Running simulations and analysing data

My first post in a long time. This is more as a journal entry for me to look back at when I need to.

My PhD project mostly involves running simulations of hundreds of people evacuating from a building and then analysing the simulation in various ways. While the MASON framework in Java helps a lot in the implementation of the model itself, something just as intersting and some thing that in the end feels a lot cooler is running all those simulations and getting data and analysing them.

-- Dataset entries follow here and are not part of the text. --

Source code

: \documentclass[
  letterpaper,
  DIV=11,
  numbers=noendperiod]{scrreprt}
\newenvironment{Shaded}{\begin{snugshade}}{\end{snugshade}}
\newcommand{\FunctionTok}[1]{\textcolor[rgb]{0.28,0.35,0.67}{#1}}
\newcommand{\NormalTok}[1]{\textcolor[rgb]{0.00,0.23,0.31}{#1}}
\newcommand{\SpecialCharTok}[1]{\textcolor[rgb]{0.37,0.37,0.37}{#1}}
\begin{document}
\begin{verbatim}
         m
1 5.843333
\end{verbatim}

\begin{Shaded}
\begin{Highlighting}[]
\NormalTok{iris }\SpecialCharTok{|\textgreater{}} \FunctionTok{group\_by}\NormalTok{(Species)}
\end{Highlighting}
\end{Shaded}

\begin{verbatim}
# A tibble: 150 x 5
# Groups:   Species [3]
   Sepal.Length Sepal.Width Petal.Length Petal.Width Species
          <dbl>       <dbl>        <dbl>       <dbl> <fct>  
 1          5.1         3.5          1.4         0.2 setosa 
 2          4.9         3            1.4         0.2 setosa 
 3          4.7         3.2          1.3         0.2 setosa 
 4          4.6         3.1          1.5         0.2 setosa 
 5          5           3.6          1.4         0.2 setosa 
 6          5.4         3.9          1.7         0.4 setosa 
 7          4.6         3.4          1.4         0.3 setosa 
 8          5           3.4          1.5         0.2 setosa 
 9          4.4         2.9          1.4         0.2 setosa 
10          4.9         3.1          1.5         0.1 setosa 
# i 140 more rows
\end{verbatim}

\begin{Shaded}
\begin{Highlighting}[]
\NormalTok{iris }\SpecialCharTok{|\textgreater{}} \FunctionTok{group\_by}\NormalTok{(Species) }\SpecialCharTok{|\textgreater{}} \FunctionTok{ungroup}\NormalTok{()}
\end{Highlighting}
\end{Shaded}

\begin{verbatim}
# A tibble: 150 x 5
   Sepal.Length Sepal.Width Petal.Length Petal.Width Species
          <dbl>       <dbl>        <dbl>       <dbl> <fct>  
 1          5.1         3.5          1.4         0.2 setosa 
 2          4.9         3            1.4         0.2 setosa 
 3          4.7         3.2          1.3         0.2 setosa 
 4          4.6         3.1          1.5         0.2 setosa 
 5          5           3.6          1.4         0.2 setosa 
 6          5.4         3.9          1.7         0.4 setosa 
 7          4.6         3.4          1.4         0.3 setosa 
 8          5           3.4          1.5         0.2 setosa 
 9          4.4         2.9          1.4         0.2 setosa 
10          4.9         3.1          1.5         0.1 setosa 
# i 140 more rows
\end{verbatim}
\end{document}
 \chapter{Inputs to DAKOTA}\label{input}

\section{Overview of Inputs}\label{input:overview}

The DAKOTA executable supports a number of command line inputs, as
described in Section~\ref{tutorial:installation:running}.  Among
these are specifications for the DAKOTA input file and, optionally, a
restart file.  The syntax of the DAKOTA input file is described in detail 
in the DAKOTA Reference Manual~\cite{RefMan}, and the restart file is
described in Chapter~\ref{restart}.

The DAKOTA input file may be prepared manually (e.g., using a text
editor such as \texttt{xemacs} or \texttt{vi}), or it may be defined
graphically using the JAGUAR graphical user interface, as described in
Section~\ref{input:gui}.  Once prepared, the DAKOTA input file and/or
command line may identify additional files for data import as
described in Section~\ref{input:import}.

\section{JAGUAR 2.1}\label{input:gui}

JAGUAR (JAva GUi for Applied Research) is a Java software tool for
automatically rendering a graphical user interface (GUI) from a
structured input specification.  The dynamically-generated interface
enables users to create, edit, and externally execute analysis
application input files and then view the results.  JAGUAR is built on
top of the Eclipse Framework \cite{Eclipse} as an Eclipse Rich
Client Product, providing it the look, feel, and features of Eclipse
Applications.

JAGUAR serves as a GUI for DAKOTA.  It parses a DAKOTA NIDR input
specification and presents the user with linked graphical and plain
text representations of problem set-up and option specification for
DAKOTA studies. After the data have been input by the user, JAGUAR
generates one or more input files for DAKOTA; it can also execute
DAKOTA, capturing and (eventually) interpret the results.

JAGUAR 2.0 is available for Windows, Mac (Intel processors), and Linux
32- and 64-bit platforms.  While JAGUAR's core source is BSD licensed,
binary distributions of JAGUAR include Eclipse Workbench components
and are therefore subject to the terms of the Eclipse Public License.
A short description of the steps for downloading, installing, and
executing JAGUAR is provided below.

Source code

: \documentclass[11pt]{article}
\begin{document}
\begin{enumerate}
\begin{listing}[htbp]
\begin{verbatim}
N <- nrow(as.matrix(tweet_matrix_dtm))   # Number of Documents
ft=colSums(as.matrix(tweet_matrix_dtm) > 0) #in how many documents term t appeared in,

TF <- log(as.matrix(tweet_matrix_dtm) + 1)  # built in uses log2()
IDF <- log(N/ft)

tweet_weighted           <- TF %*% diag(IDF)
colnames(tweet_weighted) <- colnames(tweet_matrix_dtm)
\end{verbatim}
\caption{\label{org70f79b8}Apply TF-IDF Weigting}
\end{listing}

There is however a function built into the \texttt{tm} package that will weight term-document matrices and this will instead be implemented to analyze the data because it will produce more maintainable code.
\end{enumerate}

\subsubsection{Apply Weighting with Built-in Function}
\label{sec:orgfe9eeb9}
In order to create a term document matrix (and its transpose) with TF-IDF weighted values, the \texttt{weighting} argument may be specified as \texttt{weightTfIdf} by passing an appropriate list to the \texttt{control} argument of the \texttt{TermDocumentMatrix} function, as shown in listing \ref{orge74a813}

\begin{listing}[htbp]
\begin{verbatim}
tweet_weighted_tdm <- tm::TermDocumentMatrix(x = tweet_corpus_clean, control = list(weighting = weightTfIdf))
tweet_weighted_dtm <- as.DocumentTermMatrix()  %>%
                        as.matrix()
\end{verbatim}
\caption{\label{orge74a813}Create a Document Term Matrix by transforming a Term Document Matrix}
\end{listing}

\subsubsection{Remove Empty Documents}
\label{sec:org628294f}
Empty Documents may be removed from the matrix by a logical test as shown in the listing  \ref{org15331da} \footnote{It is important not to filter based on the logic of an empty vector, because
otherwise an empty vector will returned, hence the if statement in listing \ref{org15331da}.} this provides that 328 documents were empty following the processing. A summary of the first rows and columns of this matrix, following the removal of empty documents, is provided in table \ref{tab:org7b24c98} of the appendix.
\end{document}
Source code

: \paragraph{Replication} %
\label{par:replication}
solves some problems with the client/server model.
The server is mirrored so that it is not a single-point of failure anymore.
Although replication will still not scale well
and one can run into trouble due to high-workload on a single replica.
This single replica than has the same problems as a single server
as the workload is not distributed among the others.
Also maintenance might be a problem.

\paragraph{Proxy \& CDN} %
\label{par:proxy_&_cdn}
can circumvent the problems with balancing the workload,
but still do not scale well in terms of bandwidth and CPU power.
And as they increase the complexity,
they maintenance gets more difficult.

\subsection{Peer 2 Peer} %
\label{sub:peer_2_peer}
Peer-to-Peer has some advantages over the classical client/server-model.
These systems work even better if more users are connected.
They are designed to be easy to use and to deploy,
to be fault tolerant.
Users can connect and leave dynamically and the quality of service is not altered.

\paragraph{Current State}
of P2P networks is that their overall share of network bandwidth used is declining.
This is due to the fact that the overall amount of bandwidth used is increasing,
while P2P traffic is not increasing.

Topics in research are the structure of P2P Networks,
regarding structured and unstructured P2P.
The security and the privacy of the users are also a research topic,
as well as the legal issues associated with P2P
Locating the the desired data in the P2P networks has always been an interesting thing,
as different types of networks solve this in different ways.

Step 1: Running multiple Simulations

MASON allows you to run simulations in two major ways : Either using the GUI in which you get to see how the simulation is going. This mode is very useful and essential when creating and debugging the model. However when it comes to actually running simulations and gathering data for analysis, this is quite obviously impractical. This is when the console mode comes in handy. In the console mode, you run several replications of the required simulation with the required seed. Initially I used the handy in built function to do this. I also needed to store the simulation specific settings in some place. Initially I did this using constants in various classes, which I changed to storing all the constants in one class which was a lot more convenient to change and finally I resorted to a much more practical xml file which can easily be read from using JaxB in java. Though I think I might change to an sql based implementation soon. Anyway, the point is, I am able to run my simulation using it’s jar file and an xml file with all the parameters that are used for the simulation.

Step 2: Storing data:

The next step in this process is collecting data from these simulations. As a way to get started I stored my initial files as simple text files in csv format which I analysed in excel. Pretty soon, this became extremely impractical because of the amount of data I had to store. So I changed to storing in binary format and created  parser which would convert generated binary files to text files. I could have used some of java’s inbuilt analysis tools like some provided by the apache framework, but I was quite lazy, and I was working with someone who wanted the text files so that he could analyse it in Matlab, so I resorted to a binary file with a parser to convert to text.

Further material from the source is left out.